ANSWERS: 2
  • G'day Libra 278, Thank you for your question. According to Wikipedia, the origin of viruses is not clear and one mechanism may not explain them all. "Small viruses with only a few genes may be runaway stretches of nucleic acid originating from the genome of a living organism. Their genetic material could have been derived from transferable genetic elements such as plasmids or transposons, which are prone to moving around, exiting, and entering genomes." "Viruses with larger genomes, such as poxviruses, may have once been small cells which parasitised larger host cells.
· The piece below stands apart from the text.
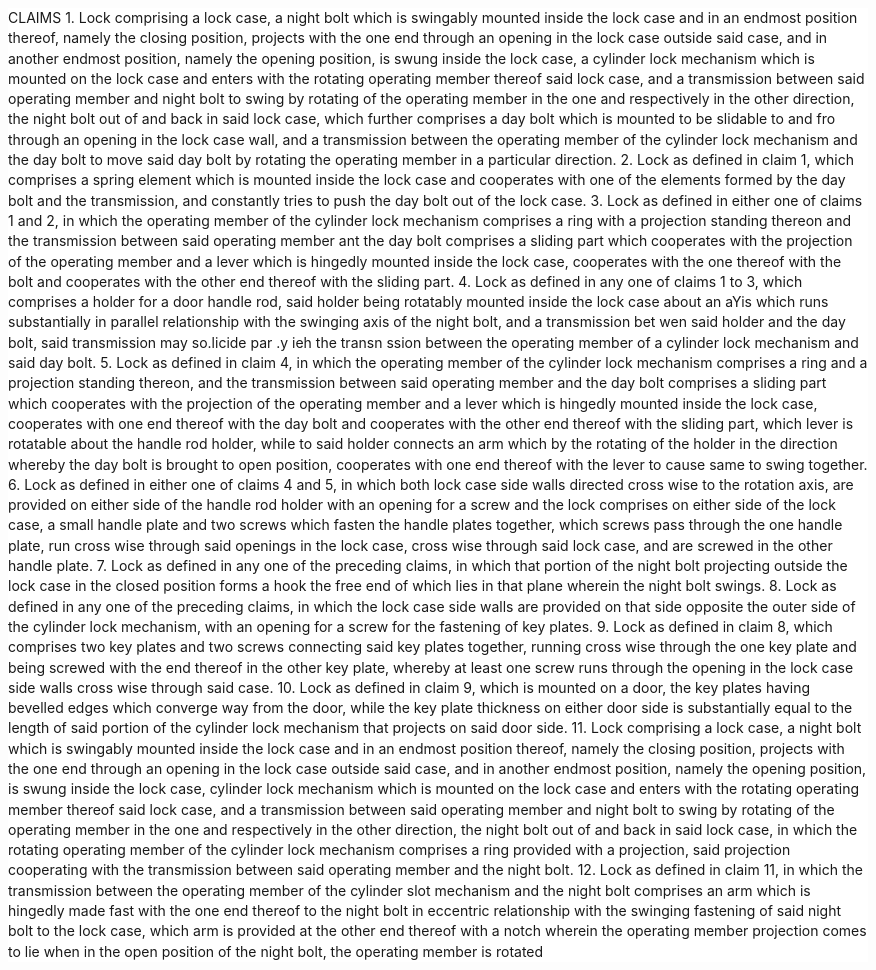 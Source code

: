 CLAIMS 1. Lock comprising a lock case, a night bolt which is swingably mounted inside the lock case and in an endmost position thereof, namely the closing position, projects with the one end through an opening in the lock case outside said case, and in another endmost position, namely the opening position, is swung inside the lock case, a cylinder lock mechanism which is mounted on the lock case and enters with the rotating operating member thereof said lock case, and a transmission between said operating member and night bolt to swing by rotating of the operating member in the one and respectively in the other direction, the night bolt out of and back in said lock case, which further comprises a day bolt which is mounted to be slidable to and fro through an opening in the lock case wall, and a transmission between the operating member of the cylinder lock mechanism and the day bolt to move said day bolt by rotating the operating member in a particular direction. 2. Lock as defined in claim 1, which comprises a spring element which is mounted inside the lock case and cooperates with one of the elements formed by the day bolt and the transmission, and constantly tries to push the day bolt out of the lock case. 3. Lock as defined in either one of claims 1 and 2, in which the operating member of the cylinder lock mechanism comprises a ring with a projection standing thereon and the transmission between said operating member ant the day bolt comprises a sliding part which cooperates with the projection of the operating member and a lever which is hingedly mounted inside the lock case, cooperates with the one thereof with the bolt and cooperates with the other end thereof with the sliding part. 4. Lock as defined in any one of claims 1 to 3, which comprises a holder for a door handle rod, said holder being rotatably mounted inside the lock case about an aYis which runs substantially in parallel relationship with the swinging axis of the night bolt, and a transmission bet wen said holder and the day bolt, said transmission may so.licide par .y ieh the transn ssion between the operating member of a cylinder lock mechanism and said day bolt. 5. Lock as defined in claim 4, in which the operating member of the cylinder lock mechanism comprises a ring and a projection standing thereon, and the transmission between said operating member and the day bolt comprises a sliding part which cooperates with the projection of the operating member and a lever which is hingedly mounted inside the lock case, cooperates with one end thereof with the day bolt and cooperates with the other end thereof with the sliding part, which lever is rotatable about the handle rod holder, while to said holder connects an arm which by the rotating of the holder in the direction whereby the day bolt is brought to open position, cooperates with one end thereof with the lever to cause same to swing together. 6. Lock as defined in either one of claims 4 and 5, in which both lock case side walls directed cross wise to the rotation axis, are provided on either side of the handle rod holder with an opening for a screw and the lock comprises on either side of the lock case, a small handle plate and two screws which fasten the handle plates together, which screws pass through the one handle plate, run cross wise through said openings in the lock case, cross wise through said lock case, and are screwed in the other handle plate. 7. Lock as defined in any one of the preceding claims, in which that portion of the night bolt projecting outside the lock case in the closed position forms a hook the free end of which lies in that plane wherein the night bolt swings. 8. Lock as defined in any one of the preceding claims, in which the lock case side walls are provided on that side opposite the outer side of the cylinder lock mechanism, with an opening for a screw for the fastening of key plates. 9. Lock as defined in claim 8, which comprises two key plates and two screws connecting said key plates together, running cross wise through the one key plate and being screwed with the end thereof in the other key plate, whereby at least one screw runs through the opening in the lock case side walls cross wise through said case. 10. Lock as defined in claim 9, which is mounted on a door, the key plates having bevelled edges which converge way from the door, while the key plate thickness on either door side is substantially equal to the length of said portion of the cylinder lock mechanism that projects on said door side. 11. Lock comprising a lock case, a night bolt which is swingably mounted inside the lock case and in an endmost position thereof, namely the closing position, projects with the one end through an opening in the lock case outside said case, and in another endmost position, namely the opening position, is swung inside the lock case, cylinder lock mechanism which is mounted on the lock case and enters with the rotating operating member thereof said lock case, and a transmission between said operating member and night bolt to swing by rotating of the operating member in the one and respectively in the other direction, the night bolt out of and back in said lock case, in which the rotating operating member of the cylinder lock mechanism comprises a ring provided with a projection, said projection cooperating with the transmission between said operating member and the night bolt. 12. Lock as defined in claim 11, in which the transmission between the operating member of the cylinder slot mechanism and the night bolt comprises an arm which is hingedly made fast with the one end thereof to the night bolt in eccentric relationship with the swinging fastening of said night bolt to the lock case, which arm is provided at the other end thereof with a notch wherein the operating member projection comes to lie when in the open position of the night bolt, the operating member is rotated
Over time, genes not required by their parasitic lifestyle would have been lost in a streamlining process known as retrograde-evolution or reverse-evolution. The bacteria Rickettsia and Chlamydia are living cells that, like viruses, can only reproduce inside host cells. They lend credence to the streamlining hypothesis, as their parasitic lifestyle is likely to have caused the loss of genes that enabled them to survive outside a host cell." I have attached sources for your reference. Regards Reference Wikipedia Virus http://en.wikipedia.org/wiki/Virus Origins of Virus http://www.mcb.uct.ac.za/tutorial/virorig.html Answers.com Viral evolution http://www.answers.com/topic/virus-evolution Bloomberg http://www.bloomberg.com/apps/news?pid=20601086&sid=a6S3ZQwqZkS4&refer=latin_america
  • Three different theories have been proposed to explain the origin of virues. The first is the regressive theory of virus origins. This proposes that viruses originated from free-living organisms like bacteria that have progressively lost genetic information to the point where they become intracellular parasites dependent upon their hosts to supply the functions they have lost. The second theory proposes that viruses originated from the host cell DNA or RNA molecules, which gain a self-replicative but parasitic existence. One or few genes, or the mRNA from one or few genes acquired the ability to replicate and evolve (change its neuclotide sequences or organization) independantly of its host cell. The third theory proposes that viruses originated and evolved along with the most primitive molecules that first contained self-replicating abilities . While some of the molecules were eventually collected into units of organization and duplication termed cells, other molecules were packaged onto virus particles that co-evolved with cells and parasitized them.